A blog by Jose Barreto, a member of the File Server team at Microsoft.
All messages posted to this blog are provided "AS IS" with no warranties, and confer no rights.
Information on unreleased products are subject to change without notice.
Dates related to unreleased products are estimates and are subject to change without notice.
The content of this site are personal opinions and might not represent the Microsoft Corporation view.
The information contained in this blog represents my view on the issues discussed as of the date of publication.
You should not consider older, out-of-date posts to reflect my current thoughts and opinions.
© Copyright 2004-2012 by Jose Barreto. All rights reserved.
Follow @josebarreto on Twitter for updates on new blog posts.
Increasing availability is a key concern with computer systems. With all the consolidation and virtualization efforts under way, you need to make sure your services are always up and running, even when some components fail. However, it’s usually hard to understand the details of what it takes to make systems highly available (or continuously available). And there are so many options…
In this blog post, I will describe four principles that cover the different requirements for Availability: Redundancy, Entanglement, Awareness and Persistence. They apply to different types of services and I’ll provide some examples related to the most common server roles, including DHCP, DNS, Active Directory, Hyper-V, IIS, Remote Desktop Services, SQL Server, Exchange Server, and obviously File Services (I am in the “File Server and Clustering” team, after all). Every service employs different strategies to implement these “REAP Principles” but they all must implement them in some fashion to increase availability.
Note: A certain familiarity with common Windows Server roles and services is assumed here. If you are not familiar with the meaning of DHCP, DNS or Active Directory, this post is not intended for you. If that’s the case, you might want to do some reading on those topics before moving forward here.
Redundancy – There is more than one of everything
Availability starts with redundancy. In order to provide the ability to survive failures, you must have multiple instance of everything that can possibly fail in that system. That means multiple servers, multiple networks, multiple power supplies, multiple storage devices. You should be seeing everything (at least) doubled in your configuration. Whatever is not redundant is commonly labeled a “Single Point of Failure”.
Redundancy is not cheap, though. By definition, it will increase the cost of your infrastructure. So it’s an investment that can only be justified when there is understanding of the risks and needs associated with service disruption, which should be balanced with the cost of higher availability. Sadly, that understanding sometimes only comes after a catastrophic event (such as data loss or an extended outage).

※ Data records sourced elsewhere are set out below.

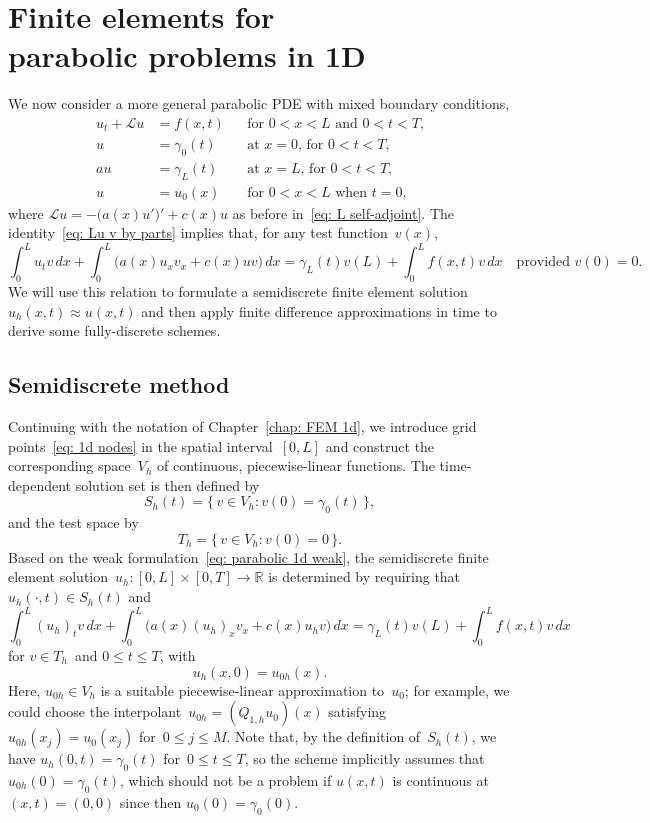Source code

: \chapter[Finite elements for parabolic problems]{Finite elements for \\
parabolic problems in 1D}

We now consider a more general parabolic PDE with mixed boundary conditions,
\begin{equation}\label{eq: parabolic ivp 1d}
\begin{aligned}
u_t+\mathcal{L}u&=f(x,t)&&\text{for $0<x<L$ and $0<t<T$,}\\
u&=\gamma_0(t)&&\text{at $x=0$, for $0<t<T$,}\\
au&=\gamma_L(t)&&\text{at $x=L$, for $0<t<T$,}\\
u&=u_0(x)&&\text{for $0<x<L$ when $t=0$,}
\end{aligned}
\end{equation}
where $\mathcal{L}u=-\bigl(a(x)u'\bigr)'+c(x)u$ as before 
in~\eqref{eq: L self-adjoint}.  The identity~\eqref{eq: Lu v by parts} implies 
that, for any test function~$v(x)$,
\begin{equation}\label{eq: parabolic 1d weak}
\int_0^Lu_tv\,dx+\int_0^L\bigl(a(x)u_xv_x+c(x)uv\bigr)\,dx
	=\gamma_L(t)v(L)+\int_0^Lf(x,t)v\,dx
\quad\text{provided $v(0)=0$.}
\end{equation}
We will use this relation to formulate a semidiscrete finite element 
solution~$u_h(x,t)\approx u(x,t)$ and then apply finite difference 
approximations in time to derive some fully-discrete schemes.

\section{Semidiscrete method}

Continuing with the notation of Chapter~\ref{chap: FEM 1d}, we introduce grid 
points~\eqref{eq: 1d nodes} in the spatial interval~$[0,L]$ and construct the 
corresponding space~$V_h$ of continuous, piecewise-linear functions.  The 
time-dependent solution set is then defined by
\[
S_h(t)=\{\,v\in V_h: v(0)=\gamma_0(t)\,\},
\]
and the test space by
\[
T_h=\{\,v\in V_h: v(0)=0\,\}.
\]
Based on the weak formulation~\eqref{eq: parabolic 1d weak}, the semidiscrete 
finite element solution~$u_h:[0,L]\times[0,T]\to\mathbb{R}$ is determined by 
requiring that $u_h(\cdot,t)\in S_h(t)$ and
\begin{equation}\label{eq: parabolic 1d semidiscrete}
\int_0^L(u_h)_tv\,dx+\int_0^L\bigl(a(x)(u_h)_xv_x+c(x)u_hv\bigr)\,dx
	=\gamma_L(t)v(L)+\int_0^Lf(x,t)v\,dx
\end{equation}
for $v\in T_h$~and $0\le t\le T$, with 
\[
u_h(x,0)=u_{0h}(x).  
\] 
Here, $u_{0h}\in V_h$ is a suitable piecewise-linear approximation to~$u_0$; 
for example, we could choose the interpolant~$u_{0h}=(Q_{1,h}u_0)(x)$ 
satisfying $u_{0h}(x_j)=u_0(x_j)$ for~$0\le j\le M$.  Note that, by the 
definition of~$S_h(t)$, we have $u_h(0,t)=\gamma_0(t)$ for~$0\le t\le T$, so the 
scheme implicitly assumes that $u_{0h}(0)=\gamma_0(t)$, which should not be a 
problem if $u(x,t)$ is continuous at~$(x,t)=(0,0)$ since then 
$u_0(0)=\gamma_0(0)$.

Ideally, you would have a redundant instance that is as capable as your primary one. That would make your system work as well after the failure as it did before. It might be acceptable, though, to have a redundant component that is less capable. In that case, you’ll be in a degraded (although functional) state after a failure, while the original part is being replaced. Also keep in mind that, these days, redundancy in the cloud might be a viable option.
For this principle, there’s really not much variance per type of Windows Server role. You basically need to make sure that you have multiple servers providing the service, and make sure the other principles are applied.
Entanglement – Achieving shared state via spooky action at a distance
Having redundant equipment is required but certainly not sufficient to provide increased availability. Once any meaningful computer system is up and running, it is constantly gathering information and keeping track of it. If you have multiple instances running, they must be “entangled” somehow. That means that the current state of the system should be shared across the multiple instances so it can survive the loss of any individual component without losing that state. It will typically include some complex “spooky action at a distance”, as Einstein famously said of Quantum Mechanics.
A common way to do it is using a database (like SQL Server) to store your state. Every transaction performed by a set of web servers, for instance, could be stored in a common database and any web server can be quickly reprovisioned and connected to the database again. In a similar fashion, you can use Active Directory as a data store, as it’s done by services like DFS Namespaces and Exchange Server (for user mailbox information). Even a file server could serve a similar purpose, providing a location to store files that can be changed at any time and accessed by a set of web servers. If you lose a web server, you can quickly reprovision it and point it to the shared file server.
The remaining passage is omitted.